I have an extra guest post that wasn’t featured in the blog tour. It was “written” by Robyn Cavanagh, the star amateur sleuth of The Double Exposure Murder. Enjoy it and have a wonderful week!
Hello! I’m Robyn Cavanagh and I’m pleased to welcome you to my hometown of Garland. I’ve lived in this semi-rural community my whole life and have watched it grow from a quiet suburb on the Hudson River to a destination town for visitors from Manhattan and its boroughs thanks to the revitalized stores and restaurants along our main street, Hudson Road, and the numerous natural attractions Garland offers.
I’ve benefited from the Garland renaissance. After commuting to a job in Manhattan for twenty years, I now run two businesses from my home at 9 Lyons Lane. I complete many residents’ tax returns and manage the books for several of those Hudson Road shops. I’m also a part-time portrait photographer, a hobby I’ve turned into a second source of income. My dream is to reverse the cash flow and earn my bread-and-butter money taking photographs while keeping a hand in accounting.

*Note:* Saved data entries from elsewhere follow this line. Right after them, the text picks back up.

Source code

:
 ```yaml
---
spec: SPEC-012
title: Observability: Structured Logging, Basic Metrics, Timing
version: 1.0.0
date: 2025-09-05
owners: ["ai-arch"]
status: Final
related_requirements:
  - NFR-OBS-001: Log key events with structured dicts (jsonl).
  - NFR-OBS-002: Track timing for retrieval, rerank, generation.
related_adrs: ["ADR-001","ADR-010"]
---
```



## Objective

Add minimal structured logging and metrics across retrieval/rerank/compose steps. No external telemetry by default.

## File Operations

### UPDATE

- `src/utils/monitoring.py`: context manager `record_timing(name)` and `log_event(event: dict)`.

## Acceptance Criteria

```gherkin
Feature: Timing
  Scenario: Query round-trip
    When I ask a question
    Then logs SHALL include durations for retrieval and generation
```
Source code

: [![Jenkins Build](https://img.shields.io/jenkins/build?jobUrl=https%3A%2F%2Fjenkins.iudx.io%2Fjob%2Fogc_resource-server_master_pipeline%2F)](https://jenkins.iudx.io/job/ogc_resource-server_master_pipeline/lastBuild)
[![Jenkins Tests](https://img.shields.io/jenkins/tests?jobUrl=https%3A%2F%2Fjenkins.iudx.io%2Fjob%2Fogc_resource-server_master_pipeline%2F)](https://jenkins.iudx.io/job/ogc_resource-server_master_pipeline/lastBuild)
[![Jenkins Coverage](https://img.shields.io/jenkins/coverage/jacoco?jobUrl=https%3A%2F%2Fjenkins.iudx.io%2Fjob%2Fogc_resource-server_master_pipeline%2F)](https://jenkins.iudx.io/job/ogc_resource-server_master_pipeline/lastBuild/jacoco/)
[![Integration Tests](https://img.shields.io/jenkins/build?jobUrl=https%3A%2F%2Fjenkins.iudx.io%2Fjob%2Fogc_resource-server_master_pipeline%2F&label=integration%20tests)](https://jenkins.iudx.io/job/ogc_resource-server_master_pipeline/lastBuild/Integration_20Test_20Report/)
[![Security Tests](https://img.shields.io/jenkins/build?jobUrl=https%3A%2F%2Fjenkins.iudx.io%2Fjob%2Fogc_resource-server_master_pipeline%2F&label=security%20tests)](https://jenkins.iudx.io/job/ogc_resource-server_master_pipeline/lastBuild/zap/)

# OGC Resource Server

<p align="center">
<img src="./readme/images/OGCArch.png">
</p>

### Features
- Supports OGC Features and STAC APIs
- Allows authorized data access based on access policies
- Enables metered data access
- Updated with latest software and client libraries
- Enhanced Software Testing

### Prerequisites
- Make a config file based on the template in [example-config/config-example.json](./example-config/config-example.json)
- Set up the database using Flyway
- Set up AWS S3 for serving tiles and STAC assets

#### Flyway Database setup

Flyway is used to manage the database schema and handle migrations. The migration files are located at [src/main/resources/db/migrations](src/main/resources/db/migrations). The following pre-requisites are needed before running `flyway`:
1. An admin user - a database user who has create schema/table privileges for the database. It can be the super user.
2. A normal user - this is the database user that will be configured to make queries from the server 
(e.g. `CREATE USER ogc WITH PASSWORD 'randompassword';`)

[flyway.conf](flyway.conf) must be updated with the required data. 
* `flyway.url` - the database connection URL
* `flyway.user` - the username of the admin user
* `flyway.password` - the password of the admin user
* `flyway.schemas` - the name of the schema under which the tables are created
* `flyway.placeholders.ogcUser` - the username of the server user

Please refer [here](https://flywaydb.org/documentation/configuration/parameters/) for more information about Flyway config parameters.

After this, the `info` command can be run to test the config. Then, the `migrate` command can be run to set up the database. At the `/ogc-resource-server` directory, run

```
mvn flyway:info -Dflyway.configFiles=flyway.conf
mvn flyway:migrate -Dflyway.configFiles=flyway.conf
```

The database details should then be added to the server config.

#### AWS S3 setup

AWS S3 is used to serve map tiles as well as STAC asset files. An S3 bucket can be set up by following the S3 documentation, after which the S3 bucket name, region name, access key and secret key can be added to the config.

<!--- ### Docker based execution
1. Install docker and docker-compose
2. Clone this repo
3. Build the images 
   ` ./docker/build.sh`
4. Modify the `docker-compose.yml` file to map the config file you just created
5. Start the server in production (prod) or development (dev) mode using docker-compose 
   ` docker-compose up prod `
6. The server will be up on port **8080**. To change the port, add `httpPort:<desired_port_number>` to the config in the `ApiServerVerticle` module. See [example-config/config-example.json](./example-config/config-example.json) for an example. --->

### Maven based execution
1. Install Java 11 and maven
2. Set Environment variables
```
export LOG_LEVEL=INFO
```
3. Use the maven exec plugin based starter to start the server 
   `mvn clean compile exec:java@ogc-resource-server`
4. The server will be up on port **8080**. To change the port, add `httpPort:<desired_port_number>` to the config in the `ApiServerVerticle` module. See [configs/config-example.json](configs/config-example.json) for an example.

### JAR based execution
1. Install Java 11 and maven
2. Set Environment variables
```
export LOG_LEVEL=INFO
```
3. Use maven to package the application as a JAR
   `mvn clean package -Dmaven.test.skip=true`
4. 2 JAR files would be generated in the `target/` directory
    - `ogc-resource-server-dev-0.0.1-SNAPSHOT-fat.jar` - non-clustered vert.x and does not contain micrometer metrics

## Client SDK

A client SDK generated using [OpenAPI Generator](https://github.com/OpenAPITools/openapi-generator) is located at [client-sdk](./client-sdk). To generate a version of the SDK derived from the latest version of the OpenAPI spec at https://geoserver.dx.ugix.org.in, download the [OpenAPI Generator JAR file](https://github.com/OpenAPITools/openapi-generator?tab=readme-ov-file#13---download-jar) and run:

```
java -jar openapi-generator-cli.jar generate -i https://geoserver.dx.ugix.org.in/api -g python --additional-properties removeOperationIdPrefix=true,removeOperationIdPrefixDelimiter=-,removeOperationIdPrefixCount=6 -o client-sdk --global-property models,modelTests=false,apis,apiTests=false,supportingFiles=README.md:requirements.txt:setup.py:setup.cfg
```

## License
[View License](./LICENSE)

A few of my clients are from downstate cities. They’ve either purchased weekend homes in Garland or moved here permanently. Despite the rise in our population, the town has remained a safe place to live. It was quite a shock, then, when bride-to-be Brooke Gibson was murdered on an early-summer Saturday morning. Many residents knew Brooke; she was a math teacher at Garland High School and worked summers as a server at the popular Town Tavern restaurant. My sister Meredith worked with her at Garland High and it was on Meredith’s recommendation that Brooke hired me to do her tax return and, when she got engaged to fellow teacher Frank Hunter, she asked me to take their official engagement portrait.
Brooke called me a few months later to take photos of 16 Clover Lane, the house she’d recently inherited from her great-aunt. Brooke planned to sell the home and wanted high-quality photos for the real estate listing. It was a different kind of photo session from the jobs I’ve done taking portraits of high school seniors, newborns, couples celebrating anniversaries, and families gathering for Christmas card photographs. I enjoyed photographing the cozy, daffodil-colored house and returned to Clover Lane a few days later to show Brooke the portfolio.
Brooke would never see the photographs of her inheritance. I found her dead in 16 Clover’s backyard shed, the shovel used to kill her lying beside her body.
Thank goodness the crime scene photographer took those pictures, but I couldn’t get the image of Brooke’s lifeless form out of my mind. Who would kill the confident, vivacious young woman? Meredith told me Brooke was loved by everyone in the Garland High family. Her fiancé, according to my sister, was devoted to Brooke.
A person isn’t accidentally battered with a shovel, so when Brooke’s mother asked me to help her collect the refunds from Brooke’s wedding vendors, I grabbed the opportunity to gather clues along with Brooke’s deposit money. Out of respect for her memory, I won’t share the not-so-nice details I learned about Brooke.
I was determined to help the police solve the murder case. I made many wrong assumptions, but with help from Meredith and my friend Will Vonderlin, and with a final sprint (literally), I caught the killer.